Spanish Revival Architecture Guide: 3 Common Traits of Spanish Style Homes
Spanish-style homes are primarily throughout the Southwest region of the United States, partially because there are territories in the country that Spain ruled for over 400 years before becoming states. Many architectural elements in southwestern homes set them apart. These unique elements make them so desirable in their locations because Spanish-style homes are often built to pair with a more arid environment in mind. Those currently house-hunting can read on for a shortlist of things to look for when identifying a Spanish-style home.
Check Out the Roof
Barrel roof tiles are one of any Spanish-style home's most iconic signature elements. These "S"-shaped tiles are typically made of terracotta clay and are crafted to last a lifetime. Sometimes, these tiles are vibrant colors. But usually, they are red or reddish-brown in appearance and slant downward on the roof.
When house-hunting, it is recommended to look for any cracked or loose tiles as they will need replacing. The roof itself is traditionally flat and low-pitched with no overhang. Because the roof is flat, interested buyers should check for proper drainage as it can cause severe leaks if overlooked. One other element notably seen in Spanish-style roofs is exposed wood support beams because of the heaviness of the material of the walls and things like stucco.

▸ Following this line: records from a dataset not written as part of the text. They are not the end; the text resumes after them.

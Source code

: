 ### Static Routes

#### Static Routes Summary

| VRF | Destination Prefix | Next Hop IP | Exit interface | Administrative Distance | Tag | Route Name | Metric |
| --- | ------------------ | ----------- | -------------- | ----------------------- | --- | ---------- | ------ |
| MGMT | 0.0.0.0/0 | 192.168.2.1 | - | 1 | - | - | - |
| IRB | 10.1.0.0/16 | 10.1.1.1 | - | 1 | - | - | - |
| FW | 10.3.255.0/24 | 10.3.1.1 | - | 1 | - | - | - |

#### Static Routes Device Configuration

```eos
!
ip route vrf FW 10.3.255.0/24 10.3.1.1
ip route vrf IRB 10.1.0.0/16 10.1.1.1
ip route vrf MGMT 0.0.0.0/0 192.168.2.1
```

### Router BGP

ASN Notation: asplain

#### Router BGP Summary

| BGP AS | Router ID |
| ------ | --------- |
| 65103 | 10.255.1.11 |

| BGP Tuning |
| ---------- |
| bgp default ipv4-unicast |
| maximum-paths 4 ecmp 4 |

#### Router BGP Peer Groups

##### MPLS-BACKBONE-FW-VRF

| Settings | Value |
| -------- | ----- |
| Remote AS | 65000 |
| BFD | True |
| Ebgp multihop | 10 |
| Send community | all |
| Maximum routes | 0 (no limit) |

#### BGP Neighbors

Walls Have Arches & Stucco
Many people tend to appreciate these houses because the architecture utilizes local and natural elements in its construction, from the clay used in the roof tiles to the stucco used for the walls. These natural elements create an atmosphere of comfort and connectedness to the home's environment. Stucco walls are perfect for climates known for high heat. In colder regions, this material shrinks away, dries, and cracks easily. In hotter climates, stucco material is widely loved for its ability to insulate and repel against heat while naturally cooling the interior of a home. Any cracks visible in the stucco walls may indicate foundational issues. Arches in the stucco walls are another key tell for Spanish-style dwellings. These rounded arches are most often found over the windows, doors, and entryways throughout the house.
Traditionally used in place of glass panes in windows, wrought-iron detailing is a beautifully ornate detail in homes with a southwestern look. Influenced by previous gothic elements, wrought-iron detailing is typically found in windows, stair railings, and gates. They are also seen on things like lanterns and other exterior decors. However, some specific types of Spanish-style architecture do not lean as heavily on the wrought-iron detailing. For example, Morrish and Mission Revival types of architecture may substitute these ornate details. Instead, balconies may have sculpted parapets rather than wrought-iron detailing.

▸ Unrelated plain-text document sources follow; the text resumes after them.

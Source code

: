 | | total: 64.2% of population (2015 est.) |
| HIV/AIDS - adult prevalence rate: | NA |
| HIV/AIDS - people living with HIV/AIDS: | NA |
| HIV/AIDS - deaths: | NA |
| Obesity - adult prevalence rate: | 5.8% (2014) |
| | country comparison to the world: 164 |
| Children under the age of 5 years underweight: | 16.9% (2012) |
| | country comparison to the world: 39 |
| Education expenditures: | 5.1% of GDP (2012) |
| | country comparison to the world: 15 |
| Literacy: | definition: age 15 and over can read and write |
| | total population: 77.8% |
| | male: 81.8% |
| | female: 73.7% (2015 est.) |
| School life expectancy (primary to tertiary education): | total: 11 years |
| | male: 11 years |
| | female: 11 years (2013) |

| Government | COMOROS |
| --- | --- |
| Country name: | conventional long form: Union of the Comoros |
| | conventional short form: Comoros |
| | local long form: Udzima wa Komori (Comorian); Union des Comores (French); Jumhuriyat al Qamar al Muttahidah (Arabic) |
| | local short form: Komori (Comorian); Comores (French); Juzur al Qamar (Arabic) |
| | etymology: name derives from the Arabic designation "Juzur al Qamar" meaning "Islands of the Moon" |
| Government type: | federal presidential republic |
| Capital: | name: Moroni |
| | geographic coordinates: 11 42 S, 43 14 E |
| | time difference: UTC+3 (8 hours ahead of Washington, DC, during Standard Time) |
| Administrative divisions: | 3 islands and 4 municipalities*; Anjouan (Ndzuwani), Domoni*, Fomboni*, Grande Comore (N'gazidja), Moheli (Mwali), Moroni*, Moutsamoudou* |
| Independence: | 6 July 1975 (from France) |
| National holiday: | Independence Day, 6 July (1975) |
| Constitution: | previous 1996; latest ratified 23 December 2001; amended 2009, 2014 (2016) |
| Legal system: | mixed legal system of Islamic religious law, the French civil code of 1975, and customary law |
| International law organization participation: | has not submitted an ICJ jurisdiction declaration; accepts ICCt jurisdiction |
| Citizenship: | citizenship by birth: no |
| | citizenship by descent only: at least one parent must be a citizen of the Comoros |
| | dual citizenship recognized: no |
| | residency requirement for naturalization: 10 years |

Different Types of Spanish-Style Architecture
Southwestern architecture has been influenced by a lot more than just its Spanish origins, considering Spanish-style architecture is also always a product of its environment. That means there is a proliferation of Spanish-style homes throughout Arizona, California, New Mexico, and Florida. However, this popular style exists throughout the world. Most of the houses in these locations are newer and known as Spanish-revival houses for bringing back South American or Mexican architecture. The most common Spanish-style homes are Mission Revival, Pueblo Revival, Monterey, Floridian, and Spanish Eclectic. The last one on that list, Spanish Eclectic, is the most common of these house types because it is an umbrella term. Spanish Eclectic borrows from all different kinds of Spanish-style modern revival homes.
Spanish-Style Homes Bring Warmth & a Unique Look
At the end of the day, Spanish-style homes are almost always associated with architectural elements that convey warmth and comfort. When house-hunting for Spanish-style homes, it is essential to keep this list of things in mind. The roofs, walls, and windows all have specific qualities that set them apart from most other types of homes. The mix of Old World and New World styling appeals to a wide range of individuals for its distinctive look.